_About this exercise_
Report each line of the data below in which "caption" appears.

(Data extracted from a collection)
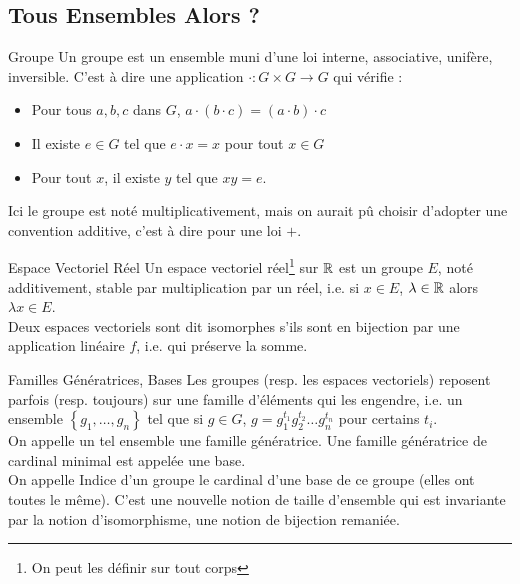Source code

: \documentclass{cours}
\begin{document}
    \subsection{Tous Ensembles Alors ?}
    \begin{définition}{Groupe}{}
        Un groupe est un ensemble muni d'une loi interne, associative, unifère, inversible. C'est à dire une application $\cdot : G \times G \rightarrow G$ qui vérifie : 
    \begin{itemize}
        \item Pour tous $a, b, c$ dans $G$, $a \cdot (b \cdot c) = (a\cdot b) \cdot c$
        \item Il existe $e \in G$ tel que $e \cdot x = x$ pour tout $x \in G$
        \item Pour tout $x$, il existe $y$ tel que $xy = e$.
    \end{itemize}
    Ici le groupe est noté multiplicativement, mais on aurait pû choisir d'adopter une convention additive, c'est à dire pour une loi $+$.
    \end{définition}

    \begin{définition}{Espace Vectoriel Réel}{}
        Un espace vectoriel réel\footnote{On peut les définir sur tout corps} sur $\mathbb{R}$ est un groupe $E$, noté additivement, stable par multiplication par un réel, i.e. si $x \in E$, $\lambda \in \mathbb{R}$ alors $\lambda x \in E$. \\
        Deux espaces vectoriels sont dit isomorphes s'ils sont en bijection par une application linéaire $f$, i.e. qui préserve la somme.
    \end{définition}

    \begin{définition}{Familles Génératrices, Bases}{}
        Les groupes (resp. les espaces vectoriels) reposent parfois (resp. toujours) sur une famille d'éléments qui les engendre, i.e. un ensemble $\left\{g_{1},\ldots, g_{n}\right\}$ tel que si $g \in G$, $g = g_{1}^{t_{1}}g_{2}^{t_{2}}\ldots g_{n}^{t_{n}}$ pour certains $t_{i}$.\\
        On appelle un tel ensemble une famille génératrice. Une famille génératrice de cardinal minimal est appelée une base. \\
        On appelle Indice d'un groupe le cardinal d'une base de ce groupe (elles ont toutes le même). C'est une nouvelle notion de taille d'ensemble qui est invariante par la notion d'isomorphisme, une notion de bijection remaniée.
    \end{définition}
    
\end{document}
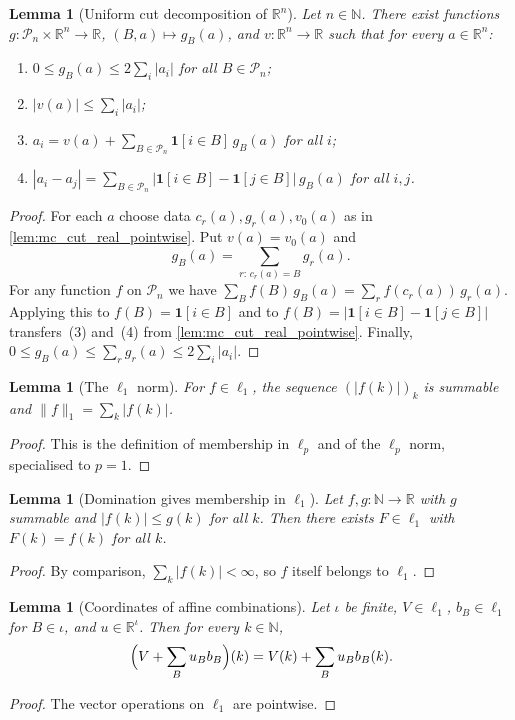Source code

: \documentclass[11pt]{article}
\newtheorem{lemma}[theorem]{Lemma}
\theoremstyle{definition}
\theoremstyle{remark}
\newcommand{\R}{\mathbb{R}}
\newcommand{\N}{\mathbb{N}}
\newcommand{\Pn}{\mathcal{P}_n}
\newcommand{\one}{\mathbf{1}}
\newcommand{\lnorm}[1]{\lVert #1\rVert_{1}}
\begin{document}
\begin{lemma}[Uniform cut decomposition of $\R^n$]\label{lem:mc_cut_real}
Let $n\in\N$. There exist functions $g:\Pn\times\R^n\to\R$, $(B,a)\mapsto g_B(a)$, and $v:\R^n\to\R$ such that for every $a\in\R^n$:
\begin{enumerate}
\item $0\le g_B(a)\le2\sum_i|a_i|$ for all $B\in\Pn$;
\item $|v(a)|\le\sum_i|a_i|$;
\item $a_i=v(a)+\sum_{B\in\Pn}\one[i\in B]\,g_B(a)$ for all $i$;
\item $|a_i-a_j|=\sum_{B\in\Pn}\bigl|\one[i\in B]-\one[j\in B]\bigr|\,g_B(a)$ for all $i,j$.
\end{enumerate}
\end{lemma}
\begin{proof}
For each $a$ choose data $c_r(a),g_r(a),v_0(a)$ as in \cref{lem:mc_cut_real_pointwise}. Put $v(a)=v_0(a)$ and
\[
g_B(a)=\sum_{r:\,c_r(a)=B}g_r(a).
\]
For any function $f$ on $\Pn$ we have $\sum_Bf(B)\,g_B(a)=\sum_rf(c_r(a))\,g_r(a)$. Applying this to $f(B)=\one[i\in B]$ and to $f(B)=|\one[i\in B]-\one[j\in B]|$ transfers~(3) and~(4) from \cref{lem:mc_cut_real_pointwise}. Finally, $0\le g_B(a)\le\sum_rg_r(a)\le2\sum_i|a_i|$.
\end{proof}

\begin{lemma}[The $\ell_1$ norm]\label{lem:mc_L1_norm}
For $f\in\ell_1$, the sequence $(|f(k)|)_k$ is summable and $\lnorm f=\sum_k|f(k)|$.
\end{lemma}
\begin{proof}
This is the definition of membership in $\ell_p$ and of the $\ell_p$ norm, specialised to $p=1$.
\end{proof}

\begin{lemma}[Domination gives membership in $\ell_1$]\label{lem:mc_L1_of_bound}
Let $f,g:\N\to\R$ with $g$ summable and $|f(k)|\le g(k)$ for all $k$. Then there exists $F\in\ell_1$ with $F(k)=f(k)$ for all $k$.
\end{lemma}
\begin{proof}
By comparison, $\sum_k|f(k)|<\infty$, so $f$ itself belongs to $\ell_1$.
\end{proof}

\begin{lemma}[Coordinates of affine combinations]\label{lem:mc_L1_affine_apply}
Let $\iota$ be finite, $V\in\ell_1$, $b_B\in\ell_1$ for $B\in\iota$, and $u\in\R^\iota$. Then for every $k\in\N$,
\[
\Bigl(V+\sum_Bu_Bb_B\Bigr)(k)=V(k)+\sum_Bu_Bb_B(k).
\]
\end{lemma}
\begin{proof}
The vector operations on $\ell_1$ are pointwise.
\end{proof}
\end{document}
==
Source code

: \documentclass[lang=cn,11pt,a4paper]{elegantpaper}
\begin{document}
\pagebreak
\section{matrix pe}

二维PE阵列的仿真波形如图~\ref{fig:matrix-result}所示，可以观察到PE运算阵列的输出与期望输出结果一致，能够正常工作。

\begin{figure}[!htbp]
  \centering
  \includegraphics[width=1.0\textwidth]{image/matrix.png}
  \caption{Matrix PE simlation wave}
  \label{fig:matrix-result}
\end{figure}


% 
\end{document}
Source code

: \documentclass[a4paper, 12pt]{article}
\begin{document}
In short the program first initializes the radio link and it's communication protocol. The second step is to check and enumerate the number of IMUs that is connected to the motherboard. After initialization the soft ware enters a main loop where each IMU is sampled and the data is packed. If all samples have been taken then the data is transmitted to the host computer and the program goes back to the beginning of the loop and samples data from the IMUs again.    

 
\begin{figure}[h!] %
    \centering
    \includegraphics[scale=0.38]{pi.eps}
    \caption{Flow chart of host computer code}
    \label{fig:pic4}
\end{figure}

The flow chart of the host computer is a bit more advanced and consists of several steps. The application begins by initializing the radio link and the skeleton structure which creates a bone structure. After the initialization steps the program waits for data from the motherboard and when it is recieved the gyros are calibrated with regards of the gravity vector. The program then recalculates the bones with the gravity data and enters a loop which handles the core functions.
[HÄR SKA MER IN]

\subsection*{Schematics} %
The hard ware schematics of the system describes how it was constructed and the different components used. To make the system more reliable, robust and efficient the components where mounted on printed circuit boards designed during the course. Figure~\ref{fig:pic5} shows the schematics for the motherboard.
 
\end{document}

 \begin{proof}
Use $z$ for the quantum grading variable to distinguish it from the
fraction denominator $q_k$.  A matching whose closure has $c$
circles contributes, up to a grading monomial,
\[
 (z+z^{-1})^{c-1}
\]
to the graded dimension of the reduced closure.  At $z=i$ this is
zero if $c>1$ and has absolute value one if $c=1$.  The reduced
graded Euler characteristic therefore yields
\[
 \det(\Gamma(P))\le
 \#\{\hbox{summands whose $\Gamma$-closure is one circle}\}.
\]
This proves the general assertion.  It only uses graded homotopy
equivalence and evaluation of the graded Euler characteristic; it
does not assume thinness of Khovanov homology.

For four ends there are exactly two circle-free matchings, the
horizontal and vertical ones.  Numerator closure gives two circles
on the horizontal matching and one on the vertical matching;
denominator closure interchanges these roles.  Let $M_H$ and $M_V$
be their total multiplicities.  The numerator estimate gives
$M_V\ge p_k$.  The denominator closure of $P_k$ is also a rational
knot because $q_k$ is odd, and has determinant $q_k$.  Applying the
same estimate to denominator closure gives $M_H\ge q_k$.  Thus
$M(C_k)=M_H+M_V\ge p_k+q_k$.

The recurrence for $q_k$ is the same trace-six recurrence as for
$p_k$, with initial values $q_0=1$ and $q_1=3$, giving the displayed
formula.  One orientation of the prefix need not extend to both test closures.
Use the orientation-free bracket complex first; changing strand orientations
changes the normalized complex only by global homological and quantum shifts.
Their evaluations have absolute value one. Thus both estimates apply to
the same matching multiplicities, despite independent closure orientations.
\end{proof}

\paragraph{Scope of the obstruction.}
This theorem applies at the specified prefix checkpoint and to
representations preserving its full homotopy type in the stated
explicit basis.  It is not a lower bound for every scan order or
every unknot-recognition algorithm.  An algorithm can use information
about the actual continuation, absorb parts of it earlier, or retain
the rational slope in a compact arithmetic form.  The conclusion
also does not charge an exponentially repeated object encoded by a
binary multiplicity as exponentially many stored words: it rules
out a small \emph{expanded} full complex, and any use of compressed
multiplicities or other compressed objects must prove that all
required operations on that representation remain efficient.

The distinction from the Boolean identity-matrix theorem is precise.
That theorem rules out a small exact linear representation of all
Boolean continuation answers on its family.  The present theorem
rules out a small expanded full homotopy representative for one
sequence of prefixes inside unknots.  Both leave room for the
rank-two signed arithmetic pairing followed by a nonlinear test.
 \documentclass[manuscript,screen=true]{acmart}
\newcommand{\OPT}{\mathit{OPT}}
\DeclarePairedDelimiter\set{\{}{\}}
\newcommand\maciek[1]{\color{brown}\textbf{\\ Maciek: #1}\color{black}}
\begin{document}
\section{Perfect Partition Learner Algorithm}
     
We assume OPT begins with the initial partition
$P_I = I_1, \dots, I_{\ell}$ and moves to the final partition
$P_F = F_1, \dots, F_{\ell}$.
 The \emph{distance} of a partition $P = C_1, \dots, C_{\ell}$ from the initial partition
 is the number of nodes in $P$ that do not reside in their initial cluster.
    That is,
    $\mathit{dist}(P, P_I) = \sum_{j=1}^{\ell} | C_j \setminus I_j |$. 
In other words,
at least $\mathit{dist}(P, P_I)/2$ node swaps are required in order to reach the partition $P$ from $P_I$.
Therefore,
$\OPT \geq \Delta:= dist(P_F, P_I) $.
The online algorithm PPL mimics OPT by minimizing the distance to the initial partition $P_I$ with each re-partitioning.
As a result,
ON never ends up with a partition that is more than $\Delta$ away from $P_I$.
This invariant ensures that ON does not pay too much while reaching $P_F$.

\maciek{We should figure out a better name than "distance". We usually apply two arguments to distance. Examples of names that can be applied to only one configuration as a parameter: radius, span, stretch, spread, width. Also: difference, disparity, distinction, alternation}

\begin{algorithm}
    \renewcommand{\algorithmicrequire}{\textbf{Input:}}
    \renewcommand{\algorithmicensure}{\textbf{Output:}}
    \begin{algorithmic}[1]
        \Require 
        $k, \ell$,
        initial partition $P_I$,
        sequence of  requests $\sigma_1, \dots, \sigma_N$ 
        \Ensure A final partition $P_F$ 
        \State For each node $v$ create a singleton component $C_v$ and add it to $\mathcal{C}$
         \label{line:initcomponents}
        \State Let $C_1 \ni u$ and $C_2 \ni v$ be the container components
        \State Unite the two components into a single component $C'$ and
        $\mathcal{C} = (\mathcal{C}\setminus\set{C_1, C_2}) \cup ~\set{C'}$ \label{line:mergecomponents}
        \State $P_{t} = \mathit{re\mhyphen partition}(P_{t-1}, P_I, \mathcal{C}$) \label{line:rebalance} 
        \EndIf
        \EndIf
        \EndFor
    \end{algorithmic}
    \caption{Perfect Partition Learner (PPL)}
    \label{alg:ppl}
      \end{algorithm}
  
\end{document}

_Exercise solution_
  \caption{Matrix PE simlation wave}
    \caption{Flow chart of host computer code}
    \caption{Perfect Partition Learner (PPL)}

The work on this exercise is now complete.